The dayside lunar surface is constantly bombarded by solar photons and ambient charged particles, inducing a variety of surface processes (e.g., photoemission, secondary electron emission, sputtering, photon- and electron-induced desorption, and absorption and implantation of bombarding particles). The resulting charge transfer between the lunar surface and space causes surface charging such that electric currents into and out of the surface are balanced [e.g., Manka, 1973]. The dominant currents on the sunlit lunar surface are provided by the incoming ambient electrons and photoelectrons escaping from a positive potential sheath formed above the surface. The escaping photoelectron flux is derived by integrating the energy distribution of photoelectrons that overcome the positive potential barrier. Photoelectron energy distributions generally exhibit two components under solar irradiation: (i) a cold core population with a mean energy of ∼1–2 eV and (ii) a slowly decreasing high-energy tail at > ∼10 eV [Whipple, 1981; Pedersen, 1995]. In a low-density plasma regime, such as in the terrestrial magnetotail lobes, the incoming electron flux becomes so small that the surface charges up to large potentials in order to prevent the high-energy photoelectrons from escaping, as is evident from observations of lunar pickup ions with nonzero parallel velocities [Tanaka et al., 2009; Poppe et al., 2012a; Harada et al., 2013]. Strong surface charging potentially causes dynamic charged dust transport [Stubbs et al., 2006; Sternovsky et al., 2008] and modifies exospheric pickup ion dynamics [Poppe et al., 2013]. In order to assess lunar surface charging for a variety of plasma and solar conditions, we must characterize the energy distribution of lunar surface photoelectrons over a wide range of energies from ∼1 eV to hundreds of eV.

In situ measurements of lunar surface photoelectrons are classified into two types: measurements (i) on the lunar surface and (ii) from orbiting spacecraft. As illustrated in Figure 1, the cold photoelectrons with energies lower than |eU_M| , where e is the electron charge and U_M is the lunar surface potential with respect to the ambient plasma, are attracted back to the surface by the positively charged lunar surface. Electron instruments with upward looking apertures installed on the lunar surface (such as those deployed by the Apollo missions) can detect these trapped photoelectrons. Meanwhile, photoelectrons with energies higher than |eU_M| escape from the lunar surface potential barrier and travel upward along the magnetic field.
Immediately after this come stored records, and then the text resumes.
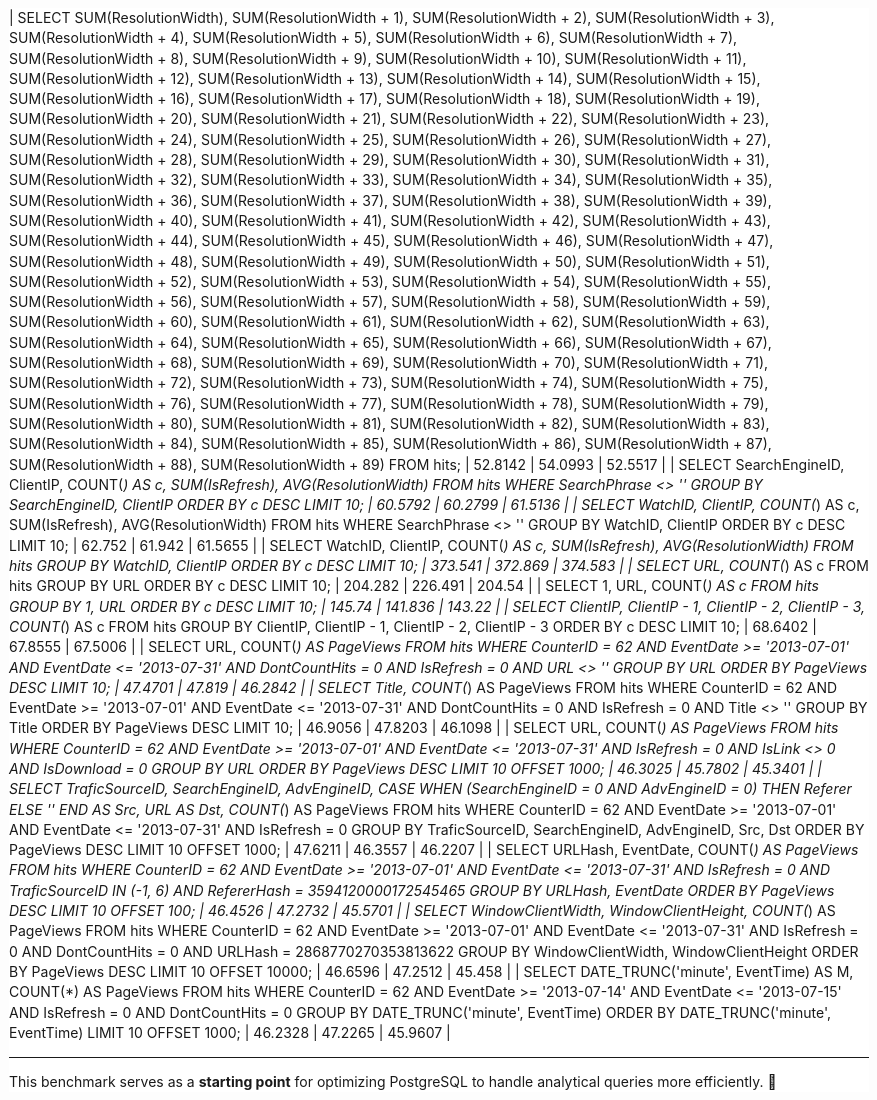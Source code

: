 | SELECT SUM(ResolutionWidth), SUM(ResolutionWidth + 1), SUM(ResolutionWidth + 2), SUM(ResolutionWidth + 3), SUM(ResolutionWidth + 4), SUM(ResolutionWidth + 5), SUM(ResolutionWidth + 6), SUM(ResolutionWidth + 7), SUM(ResolutionWidth + 8), SUM(ResolutionWidth + 9), SUM(ResolutionWidth + 10), SUM(ResolutionWidth + 11), SUM(ResolutionWidth + 12), SUM(ResolutionWidth + 13), SUM(ResolutionWidth + 14), SUM(ResolutionWidth + 15), SUM(ResolutionWidth + 16), SUM(ResolutionWidth + 17), SUM(ResolutionWidth + 18), SUM(ResolutionWidth + 19), SUM(ResolutionWidth + 20), SUM(ResolutionWidth + 21), SUM(ResolutionWidth + 22), SUM(ResolutionWidth + 23), SUM(ResolutionWidth + 24), SUM(ResolutionWidth + 25), SUM(ResolutionWidth + 26), SUM(ResolutionWidth + 27), SUM(ResolutionWidth + 28), SUM(ResolutionWidth + 29), SUM(ResolutionWidth + 30), SUM(ResolutionWidth + 31), SUM(ResolutionWidth + 32), SUM(ResolutionWidth + 33), SUM(ResolutionWidth + 34), SUM(ResolutionWidth + 35), SUM(ResolutionWidth + 36), SUM(ResolutionWidth + 37), SUM(ResolutionWidth + 38), SUM(ResolutionWidth + 39), SUM(ResolutionWidth + 40), SUM(ResolutionWidth + 41), SUM(ResolutionWidth + 42), SUM(ResolutionWidth + 43), SUM(ResolutionWidth + 44), SUM(ResolutionWidth + 45), SUM(ResolutionWidth + 46), SUM(ResolutionWidth + 47), SUM(ResolutionWidth + 48), SUM(ResolutionWidth + 49), SUM(ResolutionWidth + 50), SUM(ResolutionWidth + 51), SUM(ResolutionWidth + 52), SUM(ResolutionWidth + 53), SUM(ResolutionWidth + 54), SUM(ResolutionWidth + 55), SUM(ResolutionWidth + 56), SUM(ResolutionWidth + 57), SUM(ResolutionWidth + 58), SUM(ResolutionWidth + 59), SUM(ResolutionWidth + 60), SUM(ResolutionWidth + 61), SUM(ResolutionWidth + 62), SUM(ResolutionWidth + 63), SUM(ResolutionWidth + 64), SUM(ResolutionWidth + 65), SUM(ResolutionWidth + 66), SUM(ResolutionWidth + 67), SUM(ResolutionWidth + 68), SUM(ResolutionWidth + 69), SUM(ResolutionWidth + 70), SUM(ResolutionWidth + 71), SUM(ResolutionWidth + 72), SUM(ResolutionWidth + 73), SUM(ResolutionWidth + 74), SUM(ResolutionWidth + 75), SUM(ResolutionWidth + 76), SUM(ResolutionWidth + 77), SUM(ResolutionWidth + 78), SUM(ResolutionWidth + 79), SUM(ResolutionWidth + 80), SUM(ResolutionWidth + 81), SUM(ResolutionWidth + 82), SUM(ResolutionWidth + 83), SUM(ResolutionWidth + 84), SUM(ResolutionWidth + 85), SUM(ResolutionWidth + 86), SUM(ResolutionWidth + 87), SUM(ResolutionWidth + 88), SUM(ResolutionWidth + 89) FROM hits; | 52.8142 | 54.0993 | 52.5517 |
| SELECT SearchEngineID, ClientIP, COUNT(*) AS c, SUM(IsRefresh), AVG(ResolutionWidth) FROM hits WHERE SearchPhrase <> '' GROUP BY SearchEngineID, ClientIP ORDER BY c DESC LIMIT 10; | 60.5792 | 60.2799 | 61.5136 |
| SELECT WatchID, ClientIP, COUNT(*) AS c, SUM(IsRefresh), AVG(ResolutionWidth) FROM hits WHERE SearchPhrase <> '' GROUP BY WatchID, ClientIP ORDER BY c DESC LIMIT 10; | 62.752 | 61.942 | 61.5655 |
| SELECT WatchID, ClientIP, COUNT(*) AS c, SUM(IsRefresh), AVG(ResolutionWidth) FROM hits GROUP BY WatchID, ClientIP ORDER BY c DESC LIMIT 10; | 373.541 | 372.869 | 374.583 |
| SELECT URL, COUNT(*) AS c FROM hits GROUP BY URL ORDER BY c DESC LIMIT 10; | 204.282 | 226.491 | 204.54 |
| SELECT 1, URL, COUNT(*) AS c FROM hits GROUP BY 1, URL ORDER BY c DESC LIMIT 10; | 145.74 | 141.836 | 143.22 |
| SELECT ClientIP, ClientIP - 1, ClientIP - 2, ClientIP - 3, COUNT(*) AS c FROM hits GROUP BY ClientIP, ClientIP - 1, ClientIP - 2, ClientIP - 3 ORDER BY c DESC LIMIT 10; | 68.6402 | 67.8555 | 67.5006 |
| SELECT URL, COUNT(*) AS PageViews FROM hits WHERE CounterID = 62 AND EventDate >= '2013-07-01' AND EventDate <= '2013-07-31' AND DontCountHits = 0 AND IsRefresh = 0 AND URL <> '' GROUP BY URL ORDER BY PageViews DESC LIMIT 10; | 47.4701 | 47.819 | 46.2842 |
| SELECT Title, COUNT(*) AS PageViews FROM hits WHERE CounterID = 62 AND EventDate >= '2013-07-01' AND EventDate <= '2013-07-31' AND DontCountHits = 0 AND IsRefresh = 0 AND Title <> '' GROUP BY Title ORDER BY PageViews DESC LIMIT 10; | 46.9056 | 47.8203 | 46.1098 |
| SELECT URL, COUNT(*) AS PageViews FROM hits WHERE CounterID = 62 AND EventDate >= '2013-07-01' AND EventDate <= '2013-07-31' AND IsRefresh = 0 AND IsLink <> 0 AND IsDownload = 0 GROUP BY URL ORDER BY PageViews DESC LIMIT 10 OFFSET 1000; | 46.3025 | 45.7802 | 45.3401 |
| SELECT TraficSourceID, SearchEngineID, AdvEngineID, CASE WHEN (SearchEngineID = 0 AND AdvEngineID = 0) THEN Referer ELSE '' END AS Src, URL AS Dst, COUNT(*) AS PageViews FROM hits WHERE CounterID = 62 AND EventDate >= '2013-07-01' AND EventDate <= '2013-07-31' AND IsRefresh = 0 GROUP BY TraficSourceID, SearchEngineID, AdvEngineID, Src, Dst ORDER BY PageViews DESC LIMIT 10 OFFSET 1000; | 47.6211 | 46.3557 | 46.2207 |
| SELECT URLHash, EventDate, COUNT(*) AS PageViews FROM hits WHERE CounterID = 62 AND EventDate >= '2013-07-01' AND EventDate <= '2013-07-31' AND IsRefresh = 0 AND TraficSourceID IN (-1, 6) AND RefererHash = 3594120000172545465 GROUP BY URLHash, EventDate ORDER BY PageViews DESC LIMIT 10 OFFSET 100; | 46.4526 | 47.2732 | 45.5701 |
| SELECT WindowClientWidth, WindowClientHeight, COUNT(*) AS PageViews FROM hits WHERE CounterID = 62 AND EventDate >= '2013-07-01' AND EventDate <= '2013-07-31' AND IsRefresh = 0 AND DontCountHits = 0 AND URLHash = 2868770270353813622 GROUP BY WindowClientWidth, WindowClientHeight ORDER BY PageViews DESC LIMIT 10 OFFSET 10000; | 46.6596 | 47.2512 | 45.458 |
| SELECT DATE_TRUNC('minute', EventTime) AS M, COUNT(*) AS PageViews FROM hits WHERE CounterID = 62 AND EventDate >= '2013-07-14' AND EventDate <= '2013-07-15' AND IsRefresh = 0 AND DontCountHits = 0 GROUP BY DATE_TRUNC('minute', EventTime) ORDER BY DATE_TRUNC('minute', EventTime) LIMIT 10 OFFSET 1000; | 46.2328 | 47.2265 | 45.9607 |


---
This benchmark serves as a **starting point** for optimizing PostgreSQL to handle analytical queries more efficiently. 🚀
These escaping photoelectrons can be measured by spacecraft on field lines connected to the lunar surface.

Figure 1.

Schematic illustration of electrostatic potential profile along the magnetic field line above the dayside lunar surface and photoelectron energy distributions on the surface and at the spacecraft.

Lunar photoelectron measurements on the surface were conducted by the Charged Particle Lunar Environment (CPLEE) instrument at the Apollo 14 site [Reasoner and Burke, 1973] and by the Solar Wind Spectrometer (SWS) at the Apollo 12 and 15 sites [Goldstein, 1974]. Reasoner and Burke [1973] presented CPLEE measurements of lunar photoelectrons with energies between 40 and 200 eV and showed that the photoelectron energy spectra follow a power law distribution, J(E) ∝ E^−k, with 3.5 < k < 4. The measured count rate diminished as the Moon entered eclipse, suggesting that solar photons are the predominant driver of the electron emission. SWS measurements of 5 – 40 eV electrons show that the power law spectrum extends to the lower energy range below 40 eV [Goldstein, 1974]. The CPLEE observations of the trapped photoelectrons with energies up to 200 eV suggested the presence of unexpectedly large positive potentials on the dayside lunar surface in the Earth’s magnetotail, +80 V in the plasma sheet and over +200 V in the tail lobes, which are much higher than the equilibrium potentials predicted from the current balance solution [Burke et al., 1975]. Burke et al. [1975] attributed the discrepancy to an additional potential generated by charge separation of heavier ions and lighter electrons above the magnetized surface (the crustal magnetic field strength is estimated to be ∼75 nT at the CPLEE site).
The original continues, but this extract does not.